火にかけると、魚の香りを含んだ湯気がゆっくり立ち始める。
「……エリアス様」
「ああ」
「どうして、エリオさんになったんですか?」
日和は煮汁を魚へ回しかけながら聞いた。
「最初は、お前の様子を見るためだった。店を始めたばかりで、何か起きていないか気になっていた」
「侯爵の姿じゃ目立つから?」
「ああ」
そこまでは分かる。
問題は、その先だ。
「隣の家まで借りたのも、そのためですか?」
少し間があった。
日和は落とし蓋をして火を弱める。
「当時は、何かあればすぐ動けるようにするためだと思っていた」
「当時は?」
「今なら、理由をつけてお前の近くにいたかっただけだと分かる」
危うく鍋を覗き込んでいた顔を上げそうになった。
「……そういうの、急に言わないでもらえます?」
「聞かれたから答えた」
「そうですけど」
日和は誤魔化すように隣の鍋へ湯を沸かし、青菜を入れた。火が通りすぎないうちに引き上げ、冷ましてから水気を絞る。

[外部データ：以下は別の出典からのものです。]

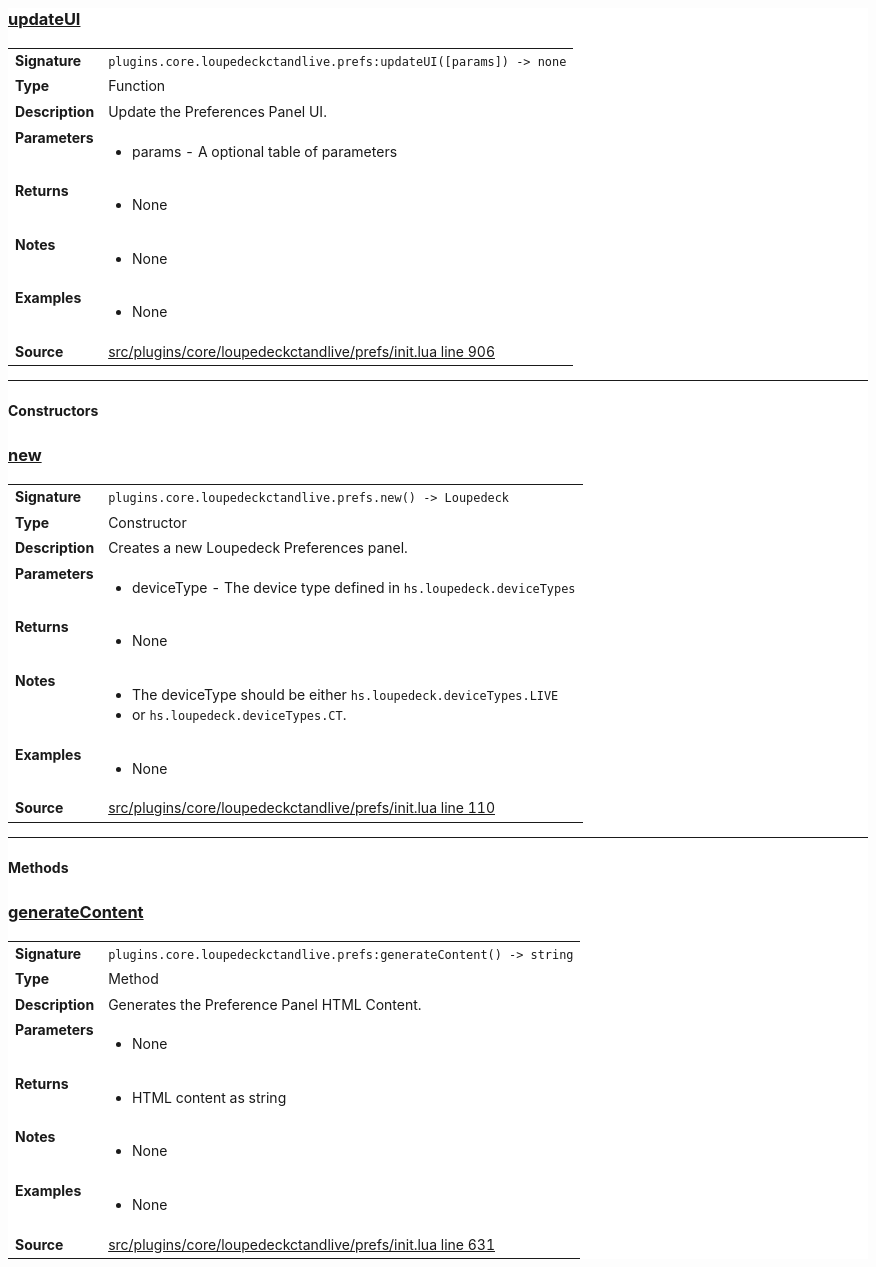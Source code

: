 

### [updateUI](#updateui)

|                                             |                                                                                     |
| --------------------------------------------|-------------------------------------------------------------------------------------|
| **Signature**                               | `plugins.core.loupedeckctandlive.prefs:updateUI([params]) -> none`                                                                    |
| **Type**                                    | Function                                                                     |
| **Description**                             | Update the Preferences Panel UI.                                                                     |
| **Parameters**                              | <ul><li>params - A optional table of parameters</li></ul> |
| **Returns**                                 | <ul><li>None</li></ul>          |
| **Notes**                                   | <ul><li>None</li></ul> |
| **Examples**                                | <ul><li>None</li></ul> |
| **Source**                                  | [src/plugins/core/loupedeckctandlive/prefs/init.lua line 906](https://github.com/CommandPost/CommandPost/blob/develop/src/plugins/core/loupedeckctandlive/prefs/init.lua#L906) |

---

#### Constructors


### [new](#new)

|                                             |                                                                                     |
| --------------------------------------------|-------------------------------------------------------------------------------------|
| **Signature**                               | `plugins.core.loupedeckctandlive.prefs.new() -> Loupedeck`                                                                    |
| **Type**                                    | Constructor                                                                     |
| **Description**                             | Creates a new Loupedeck Preferences panel.                                                                     |
| **Parameters**                              | <ul><li>deviceType - The device type defined in `hs.loupedeck.deviceTypes`</li></ul> |
| **Returns**                                 | <ul><li>None</li></ul>          |
| **Notes**                                   | <ul><li>The deviceType should be either `hs.loupedeck.deviceTypes.LIVE`</li><li>   or `hs.loupedeck.deviceTypes.CT`.</li></ul> |
| **Examples**                                | <ul><li>None</li></ul> |
| **Source**                                  | [src/plugins/core/loupedeckctandlive/prefs/init.lua line 110](https://github.com/CommandPost/CommandPost/blob/develop/src/plugins/core/loupedeckctandlive/prefs/init.lua#L110) |

---

#### Methods


### [generateContent](#generatecontent)

|                                             |                                                                                     |
| --------------------------------------------|-------------------------------------------------------------------------------------|
| **Signature**                               | `plugins.core.loupedeckctandlive.prefs:generateContent() -> string`                                                                    |
| **Type**                                    | Method                                                                     |
| **Description**                             | Generates the Preference Panel HTML Content.                                                                     |
| **Parameters**                              | <ul><li>None</li></ul> |
| **Returns**                                 | <ul><li>HTML content as string</li></ul>          |
| **Notes**                                   | <ul><li>None</li></ul> |
| **Examples**                                | <ul><li>None</li></ul> |
| **Source**                                  | [src/plugins/core/loupedeckctandlive/prefs/init.lua line 631](https://github.com/CommandPost/CommandPost/blob/develop/src/plugins/core/loupedeckctandlive/prefs/init.lua#L631) |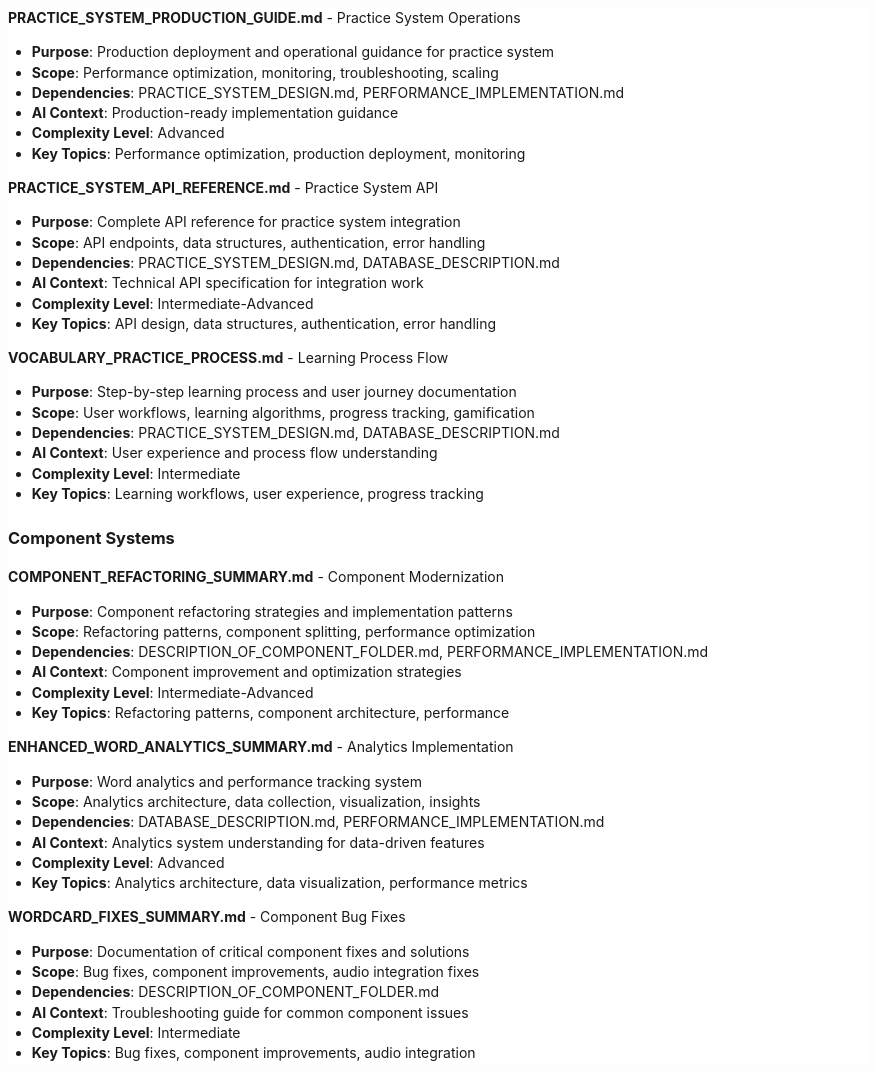 **PRACTICE_SYSTEM_PRODUCTION_GUIDE.md** - Practice System Operations

- **Purpose**: Production deployment and operational guidance for practice system
- **Scope**: Performance optimization, monitoring, troubleshooting, scaling
- **Dependencies**: PRACTICE_SYSTEM_DESIGN.md, PERFORMANCE_IMPLEMENTATION.md
- **AI Context**: Production-ready implementation guidance
- **Complexity Level**: Advanced
- **Key Topics**: Performance optimization, production deployment, monitoring

**PRACTICE_SYSTEM_API_REFERENCE.md** - Practice System API

- **Purpose**: Complete API reference for practice system integration
- **Scope**: API endpoints, data structures, authentication, error handling
- **Dependencies**: PRACTICE_SYSTEM_DESIGN.md, DATABASE_DESCRIPTION.md
- **AI Context**: Technical API specification for integration work
- **Complexity Level**: Intermediate-Advanced
- **Key Topics**: API design, data structures, authentication, error handling

**VOCABULARY_PRACTICE_PROCESS.md** - Learning Process Flow

- **Purpose**: Step-by-step learning process and user journey documentation
- **Scope**: User workflows, learning algorithms, progress tracking, gamification
- **Dependencies**: PRACTICE_SYSTEM_DESIGN.md, DATABASE_DESCRIPTION.md
- **AI Context**: User experience and process flow understanding
- **Complexity Level**: Intermediate
- **Key Topics**: Learning workflows, user experience, progress tracking

### Component Systems

**COMPONENT_REFACTORING_SUMMARY.md** - Component Modernization

- **Purpose**: Component refactoring strategies and implementation patterns
- **Scope**: Refactoring patterns, component splitting, performance optimization
- **Dependencies**: DESCRIPTION_OF_COMPONENT_FOLDER.md, PERFORMANCE_IMPLEMENTATION.md
- **AI Context**: Component improvement and optimization strategies
- **Complexity Level**: Intermediate-Advanced
- **Key Topics**: Refactoring patterns, component architecture, performance

**ENHANCED_WORD_ANALYTICS_SUMMARY.md** - Analytics Implementation

- **Purpose**: Word analytics and performance tracking system
- **Scope**: Analytics architecture, data collection, visualization, insights
- **Dependencies**: DATABASE_DESCRIPTION.md, PERFORMANCE_IMPLEMENTATION.md
- **AI Context**: Analytics system understanding for data-driven features
- **Complexity Level**: Advanced
- **Key Topics**: Analytics architecture, data visualization, performance metrics

**WORDCARD_FIXES_SUMMARY.md** - Component Bug Fixes

- **Purpose**: Documentation of critical component fixes and solutions
- **Scope**: Bug fixes, component improvements, audio integration fixes
- **Dependencies**: DESCRIPTION_OF_COMPONENT_FOLDER.md
- **AI Context**: Troubleshooting guide for common component issues
- **Complexity Level**: Intermediate
- **Key Topics**: Bug fixes, component improvements, audio integration
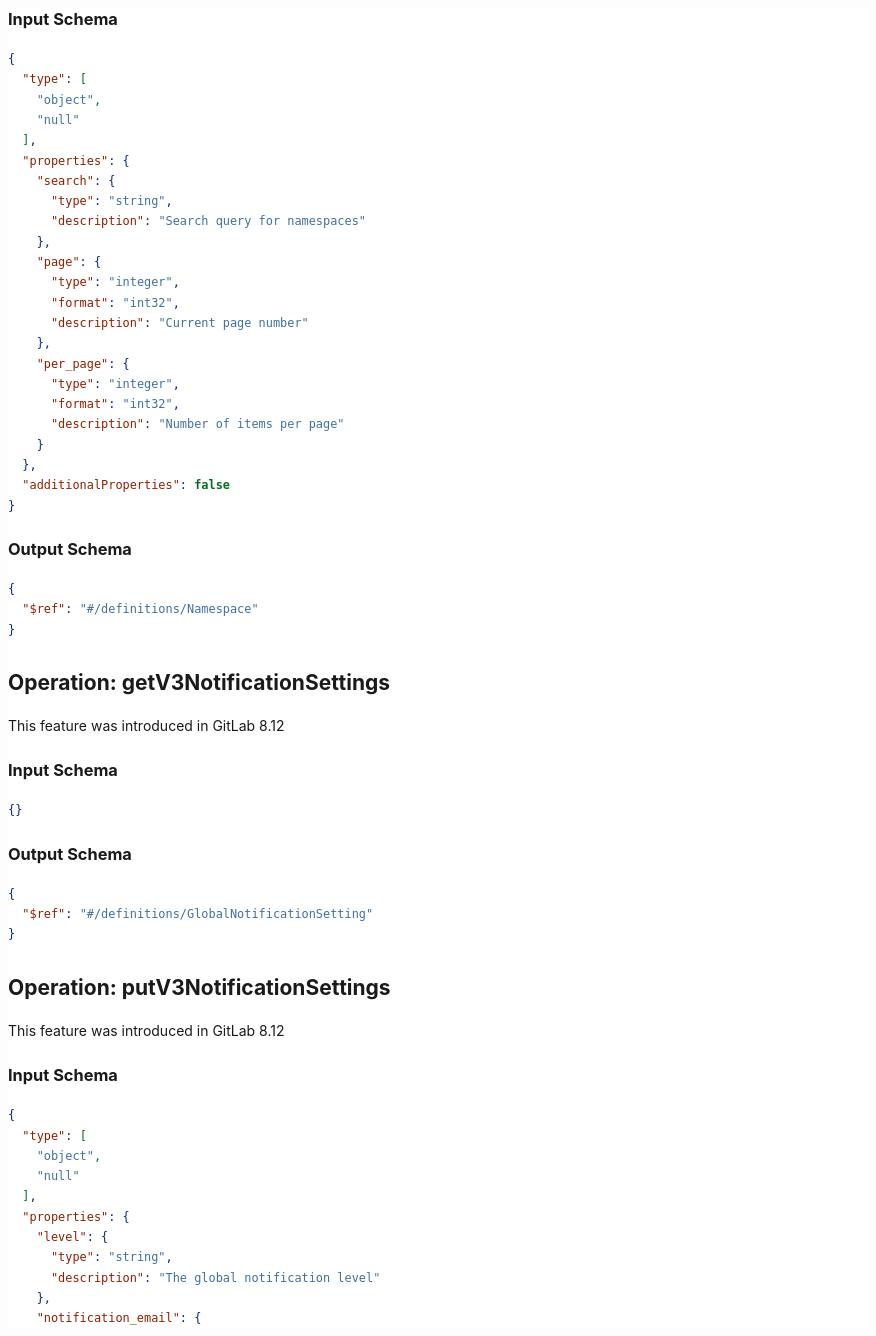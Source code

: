 ### Input Schema
```json
{
  "type": [
    "object",
    "null"
  ],
  "properties": {
    "search": {
      "type": "string",
      "description": "Search query for namespaces"
    },
    "page": {
      "type": "integer",
      "format": "int32",
      "description": "Current page number"
    },
    "per_page": {
      "type": "integer",
      "format": "int32",
      "description": "Number of items per page"
    }
  },
  "additionalProperties": false
}
```
### Output Schema
```json
{
  "$ref": "#/definitions/Namespace"
}
```
## Operation: getV3NotificationSettings
This feature was introduced in GitLab 8.12

### Input Schema
```json
{}
```
### Output Schema
```json
{
  "$ref": "#/definitions/GlobalNotificationSetting"
}
```
## Operation: putV3NotificationSettings
This feature was introduced in GitLab 8.12

### Input Schema
```json
{
  "type": [
    "object",
    "null"
  ],
  "properties": {
    "level": {
      "type": "string",
      "description": "The global notification level"
    },
    "notification_email": {
```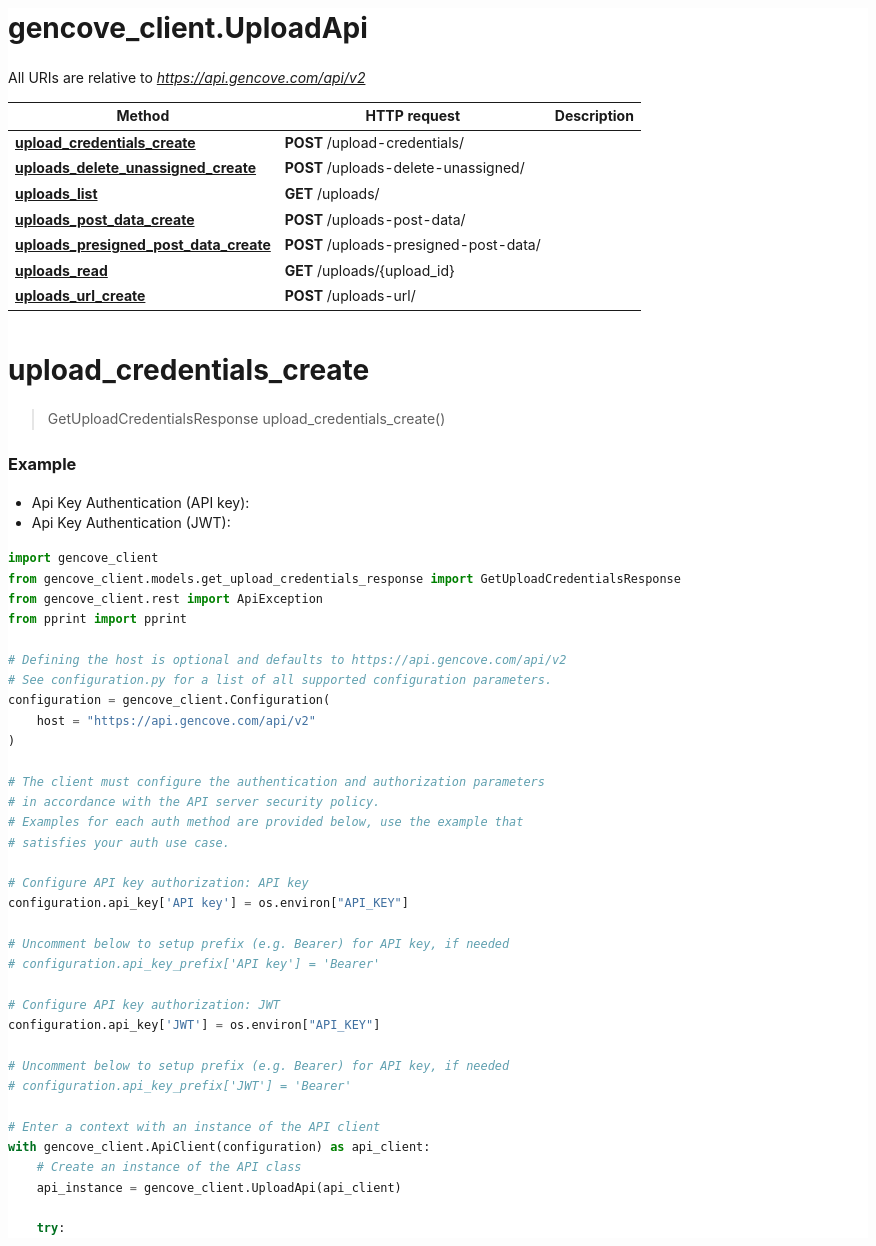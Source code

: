 # gencove_client.UploadApi

All URIs are relative to *https://api.gencove.com/api/v2*

Method | HTTP request | Description
------------- | ------------- | -------------
[**upload_credentials_create**](UploadApi.md#upload_credentials_create) | **POST** /upload-credentials/ |
[**uploads_delete_unassigned_create**](UploadApi.md#uploads_delete_unassigned_create) | **POST** /uploads-delete-unassigned/ |
[**uploads_list**](UploadApi.md#uploads_list) | **GET** /uploads/ |
[**uploads_post_data_create**](UploadApi.md#uploads_post_data_create) | **POST** /uploads-post-data/ |
[**uploads_presigned_post_data_create**](UploadApi.md#uploads_presigned_post_data_create) | **POST** /uploads-presigned-post-data/ |
[**uploads_read**](UploadApi.md#uploads_read) | **GET** /uploads/{upload_id} |
[**uploads_url_create**](UploadApi.md#uploads_url_create) | **POST** /uploads-url/ |


# **upload_credentials_create**
> GetUploadCredentialsResponse upload_credentials_create()



### Example

* Api Key Authentication (API key):
* Api Key Authentication (JWT):

```python
import gencove_client
from gencove_client.models.get_upload_credentials_response import GetUploadCredentialsResponse
from gencove_client.rest import ApiException
from pprint import pprint

# Defining the host is optional and defaults to https://api.gencove.com/api/v2
# See configuration.py for a list of all supported configuration parameters.
configuration = gencove_client.Configuration(
    host = "https://api.gencove.com/api/v2"
)

# The client must configure the authentication and authorization parameters
# in accordance with the API server security policy.
# Examples for each auth method are provided below, use the example that
# satisfies your auth use case.

# Configure API key authorization: API key
configuration.api_key['API key'] = os.environ["API_KEY"]

# Uncomment below to setup prefix (e.g. Bearer) for API key, if needed
# configuration.api_key_prefix['API key'] = 'Bearer'

# Configure API key authorization: JWT
configuration.api_key['JWT'] = os.environ["API_KEY"]

# Uncomment below to setup prefix (e.g. Bearer) for API key, if needed
# configuration.api_key_prefix['JWT'] = 'Bearer'

# Enter a context with an instance of the API client
with gencove_client.ApiClient(configuration) as api_client:
    # Create an instance of the API class
    api_instance = gencove_client.UploadApi(api_client)

    try:
```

包丁で食べやすい長さに切りながら、もう1つ気になっていたことを口にした。
「私がエリオさんに話したことも、全部聞いてたんですよね」
「……ああ」
「縁談の話まで」
「覚えている」
「忘れてください」
「それはできない」
「してくださいよ」
「無理だ」
即答されて、日和は思わず振り返った。
「本人じゃないと思ってたから話したんですよ?」
「分かっている。だから、すまなかった」
エリアスの表情は真剣だった。
「お前が俺だと知らないことを利用した。正体を明かさないまま、お前と会い続けたのは俺だ。言い訳はしない」
怒っている。
たぶん、まだ。
けれど真正面から謝られると、どこへ怒りを向ければいいのか分からなくなる。
日和は青菜を器に盛り、薄く味を含ませた。
「……エリオさんと話してた時間も、嘘だったんですか?」
これが一番聞きたかった。
返事はすぐだった。
「違う」
日和は手を止める。
「姿と名前は偽った。話し方も少し変えていた。だが、お前と話していたことまで偽ったつもりはない」
「……どこまでがエリオさんだったんですか?」
「分けていない」
エリアスは静かに続けた。
「お前の店へ行きたかったのも、お前と話したかったのも、俺だ」
胸の奥が大きく鳴った。
怒っている相手にそんなことを言うのは、ずるいと思う。
「……もっと早く言ってほしかったです」
「ああ」
「私が気づく前に」
「そのつもりだった」
「本当に?」
「ああ」
疑わしくて目を細めると、エリアスがわずかに眉を寄せた。
「信用がないな」
「誰のせいですか」
言い返してから、日和はふと黙った。
似たようなやり取りを、エリオともしたことがある。
あの人と、この人は同じだった。
まだ不思議な感覚は消えない。それでも先ほどより少しだけ、胸につかえていたものが軽くなった気がした。
鍋から甘辛い香りが漂ってくる。
落とし蓋を外すと、煮汁はほどよく減り、魚の表面につやが出ていた。日和は身を崩さないよう器へ移し、上から煮汁をひとすくい。
隣には青菜のおひたしを添える。
海の町で過ごした時間を思い出して選んだ料理。
今の自分が、エリアスに食べてほしいもの。
「……できました」
日和は2つの器を手に、カウンターへ向かった。